▸ **WORK TO BE COMPLETED**
Taking the line with "TIC tack TOE](https://suda94.github.io/Feature-FAC/)" as the first and the line with "Using https://www.cdn77.com/tls-test we" as the last, set down exactly every line in that range from the entries below, and no more.

BEGIN EXTRACTED INFORMATION

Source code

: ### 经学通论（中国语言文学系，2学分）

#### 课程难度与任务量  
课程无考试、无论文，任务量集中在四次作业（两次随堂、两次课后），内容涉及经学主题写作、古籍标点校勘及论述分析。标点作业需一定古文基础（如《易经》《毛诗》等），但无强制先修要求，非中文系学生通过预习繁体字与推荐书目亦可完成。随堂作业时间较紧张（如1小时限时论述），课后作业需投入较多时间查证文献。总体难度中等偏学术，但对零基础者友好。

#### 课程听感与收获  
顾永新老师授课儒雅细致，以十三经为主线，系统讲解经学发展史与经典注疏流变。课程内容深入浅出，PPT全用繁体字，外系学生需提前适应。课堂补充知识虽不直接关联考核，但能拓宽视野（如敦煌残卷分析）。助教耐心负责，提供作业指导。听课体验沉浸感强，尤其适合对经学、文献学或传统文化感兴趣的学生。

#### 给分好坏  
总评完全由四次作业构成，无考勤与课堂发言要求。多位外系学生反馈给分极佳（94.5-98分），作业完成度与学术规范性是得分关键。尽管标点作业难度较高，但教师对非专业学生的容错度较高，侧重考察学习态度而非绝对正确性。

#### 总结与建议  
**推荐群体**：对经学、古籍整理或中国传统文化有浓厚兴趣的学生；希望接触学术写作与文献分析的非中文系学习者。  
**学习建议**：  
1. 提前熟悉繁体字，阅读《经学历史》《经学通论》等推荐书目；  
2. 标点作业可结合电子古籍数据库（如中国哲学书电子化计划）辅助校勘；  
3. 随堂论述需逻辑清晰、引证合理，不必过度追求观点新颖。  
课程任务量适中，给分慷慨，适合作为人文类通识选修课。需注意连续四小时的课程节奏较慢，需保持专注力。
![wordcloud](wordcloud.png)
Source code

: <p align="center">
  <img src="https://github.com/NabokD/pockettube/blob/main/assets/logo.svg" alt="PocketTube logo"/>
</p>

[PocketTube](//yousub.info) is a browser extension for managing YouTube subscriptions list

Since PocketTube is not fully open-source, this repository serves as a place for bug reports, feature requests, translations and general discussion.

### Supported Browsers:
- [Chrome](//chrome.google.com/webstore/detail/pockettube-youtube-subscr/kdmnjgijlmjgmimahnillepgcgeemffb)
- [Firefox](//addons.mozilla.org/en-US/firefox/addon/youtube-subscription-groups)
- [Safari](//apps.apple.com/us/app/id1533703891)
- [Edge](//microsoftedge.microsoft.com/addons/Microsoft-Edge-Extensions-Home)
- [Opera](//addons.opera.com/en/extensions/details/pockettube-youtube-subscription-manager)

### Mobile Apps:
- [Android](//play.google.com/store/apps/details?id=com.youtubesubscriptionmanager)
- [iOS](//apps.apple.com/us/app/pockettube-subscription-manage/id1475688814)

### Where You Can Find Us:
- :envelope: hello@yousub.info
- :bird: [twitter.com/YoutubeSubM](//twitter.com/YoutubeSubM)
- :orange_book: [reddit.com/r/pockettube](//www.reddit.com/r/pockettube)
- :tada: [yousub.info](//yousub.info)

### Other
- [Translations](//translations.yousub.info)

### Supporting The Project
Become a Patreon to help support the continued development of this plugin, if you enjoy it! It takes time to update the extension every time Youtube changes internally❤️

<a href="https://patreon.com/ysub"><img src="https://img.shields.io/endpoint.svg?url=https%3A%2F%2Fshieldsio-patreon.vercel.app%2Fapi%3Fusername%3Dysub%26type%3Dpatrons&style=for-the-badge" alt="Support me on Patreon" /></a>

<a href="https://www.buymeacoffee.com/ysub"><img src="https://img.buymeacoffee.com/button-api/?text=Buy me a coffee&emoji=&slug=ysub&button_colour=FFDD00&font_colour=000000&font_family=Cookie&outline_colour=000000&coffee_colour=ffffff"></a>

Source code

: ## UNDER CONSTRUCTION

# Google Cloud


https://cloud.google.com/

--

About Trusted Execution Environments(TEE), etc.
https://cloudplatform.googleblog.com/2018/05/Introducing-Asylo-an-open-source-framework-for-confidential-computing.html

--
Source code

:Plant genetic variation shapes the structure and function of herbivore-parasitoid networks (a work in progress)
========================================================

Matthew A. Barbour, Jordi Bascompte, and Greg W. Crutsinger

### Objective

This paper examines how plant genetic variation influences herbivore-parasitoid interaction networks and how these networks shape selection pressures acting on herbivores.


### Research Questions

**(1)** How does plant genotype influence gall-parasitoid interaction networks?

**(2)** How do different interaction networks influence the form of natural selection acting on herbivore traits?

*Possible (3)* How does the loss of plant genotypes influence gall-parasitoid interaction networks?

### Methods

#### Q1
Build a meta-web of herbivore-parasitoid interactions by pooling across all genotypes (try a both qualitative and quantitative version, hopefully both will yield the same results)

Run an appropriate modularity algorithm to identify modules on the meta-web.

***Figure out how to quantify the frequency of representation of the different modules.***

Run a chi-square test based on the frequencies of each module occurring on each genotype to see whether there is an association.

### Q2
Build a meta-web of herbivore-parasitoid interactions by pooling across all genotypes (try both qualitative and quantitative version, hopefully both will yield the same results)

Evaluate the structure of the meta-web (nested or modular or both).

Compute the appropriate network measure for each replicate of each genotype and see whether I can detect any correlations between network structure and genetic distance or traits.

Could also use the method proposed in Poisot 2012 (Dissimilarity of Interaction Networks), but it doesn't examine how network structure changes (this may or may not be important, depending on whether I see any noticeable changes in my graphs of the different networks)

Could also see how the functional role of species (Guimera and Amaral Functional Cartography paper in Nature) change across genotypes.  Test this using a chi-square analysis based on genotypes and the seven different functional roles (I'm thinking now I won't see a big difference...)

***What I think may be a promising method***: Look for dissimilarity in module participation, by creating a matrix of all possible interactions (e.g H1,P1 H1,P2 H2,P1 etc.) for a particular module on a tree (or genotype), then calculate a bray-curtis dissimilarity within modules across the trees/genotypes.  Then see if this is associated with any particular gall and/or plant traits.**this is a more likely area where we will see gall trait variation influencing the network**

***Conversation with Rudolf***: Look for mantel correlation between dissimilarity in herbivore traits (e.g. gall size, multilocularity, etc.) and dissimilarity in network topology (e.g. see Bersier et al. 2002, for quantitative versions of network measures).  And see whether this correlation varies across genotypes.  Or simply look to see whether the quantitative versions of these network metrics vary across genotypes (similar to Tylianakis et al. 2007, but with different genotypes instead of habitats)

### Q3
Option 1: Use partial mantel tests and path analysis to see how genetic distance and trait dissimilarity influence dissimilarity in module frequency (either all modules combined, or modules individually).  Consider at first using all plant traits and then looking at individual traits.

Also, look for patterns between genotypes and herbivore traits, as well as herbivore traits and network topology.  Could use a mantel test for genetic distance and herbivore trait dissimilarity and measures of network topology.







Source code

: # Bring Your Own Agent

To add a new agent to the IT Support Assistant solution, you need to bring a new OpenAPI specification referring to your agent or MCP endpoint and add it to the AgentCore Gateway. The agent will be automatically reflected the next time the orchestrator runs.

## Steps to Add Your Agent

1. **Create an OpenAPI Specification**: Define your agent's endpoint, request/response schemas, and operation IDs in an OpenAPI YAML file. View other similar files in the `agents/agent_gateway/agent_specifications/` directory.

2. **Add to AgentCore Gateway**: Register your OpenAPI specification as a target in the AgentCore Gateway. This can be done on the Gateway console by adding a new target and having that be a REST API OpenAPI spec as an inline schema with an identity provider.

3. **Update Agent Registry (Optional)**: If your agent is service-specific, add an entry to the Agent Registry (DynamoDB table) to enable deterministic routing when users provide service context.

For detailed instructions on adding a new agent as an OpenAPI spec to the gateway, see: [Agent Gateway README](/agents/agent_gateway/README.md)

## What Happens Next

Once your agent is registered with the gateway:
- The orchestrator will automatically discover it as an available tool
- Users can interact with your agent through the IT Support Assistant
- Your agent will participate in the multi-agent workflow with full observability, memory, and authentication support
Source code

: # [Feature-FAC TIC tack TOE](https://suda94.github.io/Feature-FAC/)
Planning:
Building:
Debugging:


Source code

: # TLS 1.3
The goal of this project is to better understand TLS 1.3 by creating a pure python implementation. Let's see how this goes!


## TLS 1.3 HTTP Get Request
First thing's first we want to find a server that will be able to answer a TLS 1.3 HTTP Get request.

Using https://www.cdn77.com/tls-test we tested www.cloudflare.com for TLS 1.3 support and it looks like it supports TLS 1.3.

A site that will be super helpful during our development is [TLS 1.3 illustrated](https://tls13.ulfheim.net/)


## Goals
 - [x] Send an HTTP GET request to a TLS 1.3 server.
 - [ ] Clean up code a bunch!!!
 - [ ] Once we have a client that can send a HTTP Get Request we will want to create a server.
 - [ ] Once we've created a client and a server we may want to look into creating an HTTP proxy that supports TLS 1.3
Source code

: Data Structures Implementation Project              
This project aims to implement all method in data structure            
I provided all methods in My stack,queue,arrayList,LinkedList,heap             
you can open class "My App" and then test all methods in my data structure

END EXTRACTED INFORMATION

▸ **EXERCISE RESPONSE**
: # [Feature-FAC TIC tack TOE](https://suda94.github.io/Feature-FAC/)
Planning:
Building:
Debugging:


Source code

: # TLS 1.3
The goal of this project is to better understand TLS 1.3 by creating a pure python implementation. Let's see how this goes!


## TLS 1.3 HTTP Get Request
First thing's first we want to find a server that will be able to answer a TLS 1.3 HTTP Get request.

Using https://www.cdn77.com/tls-test we tested www.cloudflare.com for TLS 1.3 support and it looks like it supports TLS 1.3.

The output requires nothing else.